(Dataset excerpts)
------------------------------------
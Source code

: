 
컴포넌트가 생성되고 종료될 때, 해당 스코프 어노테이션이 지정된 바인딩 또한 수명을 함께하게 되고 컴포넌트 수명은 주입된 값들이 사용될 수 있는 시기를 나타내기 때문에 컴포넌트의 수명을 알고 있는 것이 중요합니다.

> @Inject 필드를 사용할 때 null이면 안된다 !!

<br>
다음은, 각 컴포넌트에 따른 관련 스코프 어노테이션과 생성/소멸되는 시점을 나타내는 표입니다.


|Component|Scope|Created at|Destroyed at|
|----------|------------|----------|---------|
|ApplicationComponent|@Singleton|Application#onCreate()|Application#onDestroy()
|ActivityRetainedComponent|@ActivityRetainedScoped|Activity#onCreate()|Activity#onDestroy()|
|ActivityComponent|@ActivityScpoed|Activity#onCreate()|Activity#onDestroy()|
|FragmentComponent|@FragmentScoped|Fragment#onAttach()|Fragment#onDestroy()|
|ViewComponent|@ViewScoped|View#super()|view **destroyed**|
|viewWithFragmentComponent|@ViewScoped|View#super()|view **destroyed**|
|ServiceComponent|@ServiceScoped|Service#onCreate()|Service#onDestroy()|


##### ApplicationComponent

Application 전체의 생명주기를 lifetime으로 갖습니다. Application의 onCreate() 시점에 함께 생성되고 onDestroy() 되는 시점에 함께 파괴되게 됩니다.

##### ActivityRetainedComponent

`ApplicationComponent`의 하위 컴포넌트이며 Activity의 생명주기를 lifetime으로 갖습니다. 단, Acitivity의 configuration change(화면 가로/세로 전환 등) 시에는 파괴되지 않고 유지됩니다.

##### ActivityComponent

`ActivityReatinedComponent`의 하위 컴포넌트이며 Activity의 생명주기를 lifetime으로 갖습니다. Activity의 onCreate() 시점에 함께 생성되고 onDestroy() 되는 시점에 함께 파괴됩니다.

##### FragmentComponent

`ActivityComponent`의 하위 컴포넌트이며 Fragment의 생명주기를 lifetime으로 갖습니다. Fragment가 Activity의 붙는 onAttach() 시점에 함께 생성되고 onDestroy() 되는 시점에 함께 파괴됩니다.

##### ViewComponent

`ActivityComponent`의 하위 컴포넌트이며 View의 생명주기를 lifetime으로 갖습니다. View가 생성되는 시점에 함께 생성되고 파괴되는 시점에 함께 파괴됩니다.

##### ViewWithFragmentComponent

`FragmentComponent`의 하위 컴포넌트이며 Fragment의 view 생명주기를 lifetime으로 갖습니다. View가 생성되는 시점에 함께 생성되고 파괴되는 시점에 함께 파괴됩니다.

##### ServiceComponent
------------------------------------
▸ **WORK INSTRUCTIONS**: Which lines hold the word "ActivityRetainedComponent"? Copy each of them from the records.

▸ **ANSWER TO THIS TASK**:
|ActivityRetainedComponent|@ActivityRetainedScoped|Activity#onCreate()|Activity#onDestroy()|
##### ActivityRetainedComponent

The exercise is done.